** Listed records follows **

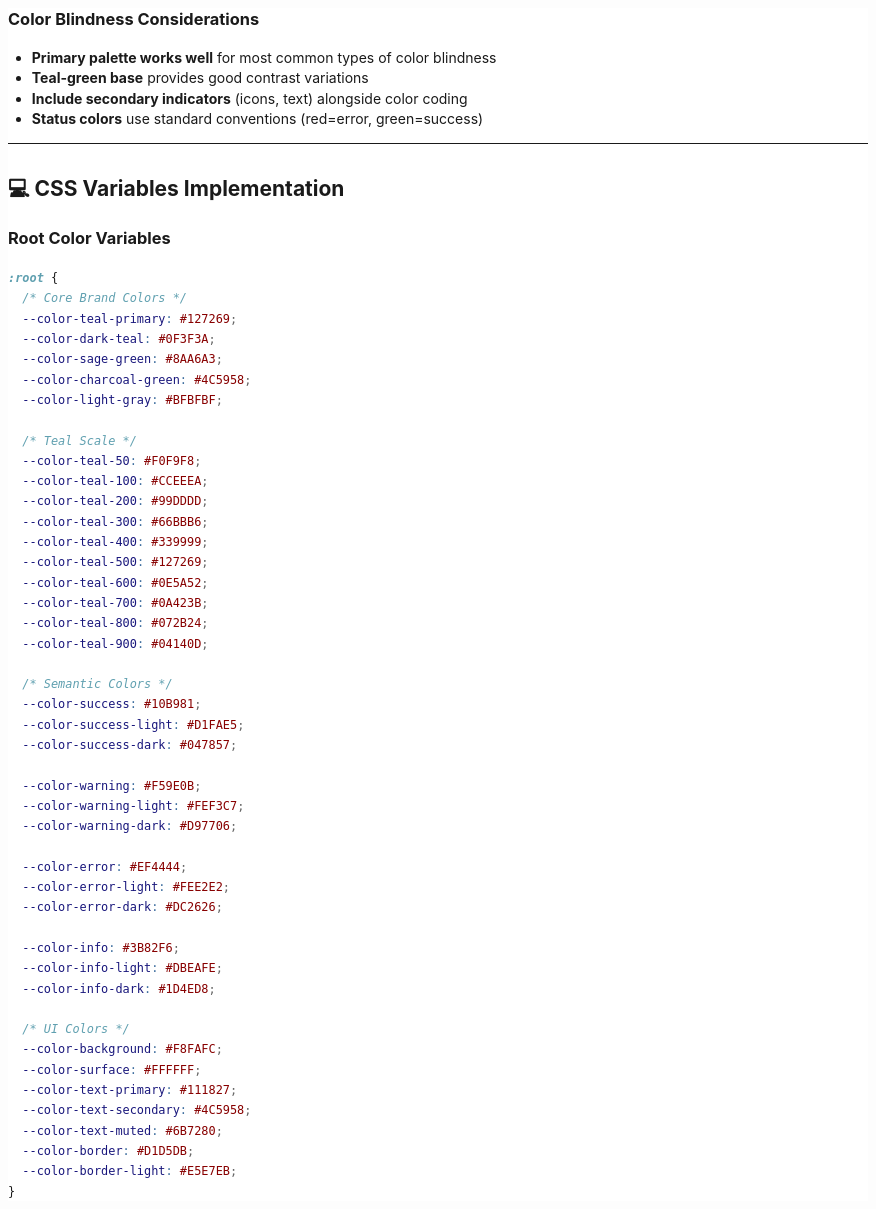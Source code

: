 ### Color Blindness Considerations
- **Primary palette works well** for most common types of color blindness
- **Teal-green base** provides good contrast variations
- **Include secondary indicators** (icons, text) alongside color coding
- **Status colors** use standard conventions (red=error, green=success)

---

## 💻 CSS Variables Implementation

### Root Color Variables
```css
:root {
  /* Core Brand Colors */
  --color-teal-primary: #127269;
  --color-dark-teal: #0F3F3A;
  --color-sage-green: #8AA6A3;
  --color-charcoal-green: #4C5958;
  --color-light-gray: #BFBFBF;
  
  /* Teal Scale */
  --color-teal-50: #F0F9F8;
  --color-teal-100: #CCEEEA;
  --color-teal-200: #99DDDD;
  --color-teal-300: #66BBB6;
  --color-teal-400: #339999;
  --color-teal-500: #127269;
  --color-teal-600: #0E5A52;
  --color-teal-700: #0A423B;
  --color-teal-800: #072B24;
  --color-teal-900: #04140D;
  
  /* Semantic Colors */
  --color-success: #10B981;
  --color-success-light: #D1FAE5;
  --color-success-dark: #047857;
  
  --color-warning: #F59E0B;
  --color-warning-light: #FEF3C7;
  --color-warning-dark: #D97706;
  
  --color-error: #EF4444;
  --color-error-light: #FEE2E2;
  --color-error-dark: #DC2626;
  
  --color-info: #3B82F6;
  --color-info-light: #DBEAFE;
  --color-info-dark: #1D4ED8;
  
  /* UI Colors */
  --color-background: #F8FAFC;
  --color-surface: #FFFFFF;
  --color-text-primary: #111827;
  --color-text-secondary: #4C5958;
  --color-text-muted: #6B7280;
  --color-border: #D1D5DB;
  --color-border-light: #E5E7EB;
}
```

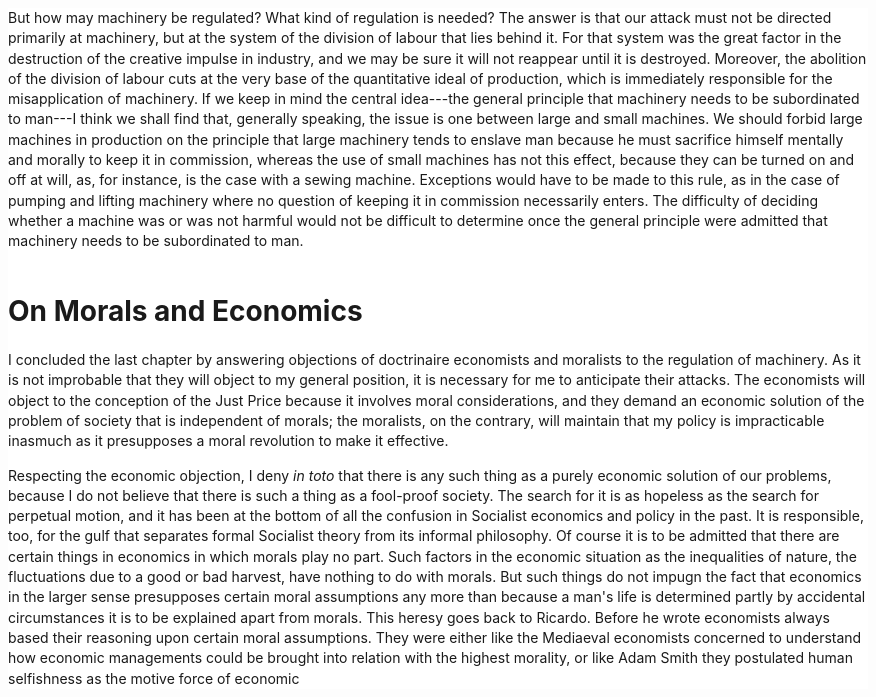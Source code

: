 But how may machinery be regulated? What kind of regulation
is needed? The answer is that our attack must not be
directed primarily at machinery, but at the system of the
division of labour that lies behind it. For that system was
the great factor in the destruction of the creative impulse
in industry, and we may be sure it will not reappear until
it is destroyed. Moreover, the abolition of the division of
labour cuts at the very base of the quantitative ideal of
production, which is immediately responsible for the
misapplication of machinery. If we keep in mind the central
idea---the general principle that machinery needs to be
subordinated to man---I think we shall find that, generally
speaking, the issue is one between large and small machines.
We should forbid large machines in production on the
principle that large machinery tends to enslave man because
he must sacrifice himself mentally and morally to keep it in
commission, whereas the use of small machines has not this
effect, because they can be turned on and off at will, as,
for instance, is the case with a sewing machine. Exceptions
would have to be made to this rule, as in the case of
pumping and lifting machinery where no question of keeping
it in commission necessarily enters. The difficulty of
deciding whether a machine was or was not harmful would not
be difficult to determine once the general principle were
admitted that machinery needs to be subordinated to man.

# On Morals and Economics

I concluded the last chapter by answering objections of
doctrinaire economists and moralists to the regulation of
machinery. As it is not improbable that they will object to
my general position, it is necessary for me to anticipate
their attacks. The economists will object to the conception
of the Just Price because it involves moral considerations,
and they demand an economic solution of the problem of
society that is independent of morals; the moralists, on the
contrary, will maintain that my policy is impracticable
inasmuch as it presupposes a moral revolution to make it
effective.

Respecting the economic objection, I deny *in toto* that
there is any such thing as a purely economic solution of our
problems, because I do not believe that there is such a
thing as a fool-proof society. The search for it is as
hopeless as the search for perpetual motion, and it has been
at the bottom of all the confusion in Socialist economics
and policy in the past. It is responsible, too, for the gulf
that separates formal Socialist theory from its informal
philosophy. Of course it is to be admitted that there are
certain things in economics in which morals play no part.
Such factors in the economic situation as the inequalities
of nature, the fluctuations due to a good or bad harvest,
have nothing to do with morals. But such things do not
impugn the fact that economics in the larger sense
presupposes certain moral assumptions any more than because
a man's life is determined partly by accidental
circumstances it is to be explained apart from morals. This
heresy goes back to Ricardo. Before he wrote economists
always based their reasoning upon certain moral assumptions.
They were either like the Mediaeval economists concerned to
understand how economic managements could be brought into
relation with the highest morality, or like Adam Smith they
postulated human selfishness as the motive force of economic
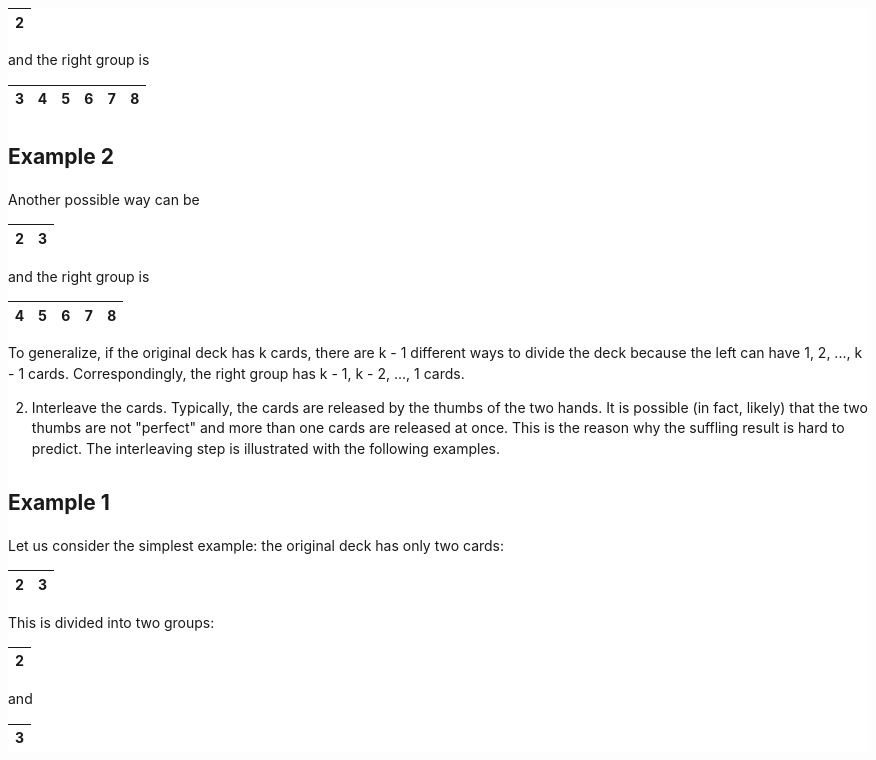 |2|
|-|

and the right group is

|3|4|5|6|7|8|
|-|-|-|-|-|-|

## Example 2

Another possible way can be

|2|3|
|-|-|

and the right group is

|4|5|6|7|8|
|-|-|-|-|-|

To generalize, if the original deck has k cards, there are k - 1
different ways to divide the deck because the left can have 1, 2, ...,
k - 1 cards. Correspondingly, the right group has k - 1, k - 2, ..., 1
cards.

2. Interleave the cards. Typically, the cards are released by the thumbs of the two hands. It is possible (in fact, likely) that the two thumbs are not "perfect" and more than one cards are released at once.  This is the reason why the suffling result is hard to predict. The interleaving step is illustrated with the following examples.

## Example 1

Let us consider the simplest example: the original deck has only two cards:

|2|3|
|-|-|

This is divided into two groups:

|2|
|-|

and

|3|
|-|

** End of Listed records **

» **Work instructions**
From the line containing "postulated human selfishness" to the last line of the entries, output every line exactly as written, but leave out the pictures.

» **Output of the task**
postulated human selfishness as the motive force of economic
 |2|
|-|

and the right group is

|3|4|5|6|7|8|
|-|-|-|-|-|-|

## Example 2

Another possible way can be

|2|3|
|-|-|

and the right group is

|4|5|6|7|8|
|-|-|-|-|-|

To generalize, if the original deck has k cards, there are k - 1
different ways to divide the deck because the left can have 1, 2, ...,
k - 1 cards. Correspondingly, the right group has k - 1, k - 2, ..., 1
cards.

2. Interleave the cards. Typically, the cards are released by the thumbs of the two hands. It is possible (in fact, likely) that the two thumbs are not "perfect" and more than one cards are released at once.  This is the reason why the suffling result is hard to predict. The interleaving step is illustrated with the following examples.

## Example 1

Let us consider the simplest example: the original deck has only two cards:

|2|3|
|-|-|

This is divided into two groups:

|2|
|-|

and

|3|
|-|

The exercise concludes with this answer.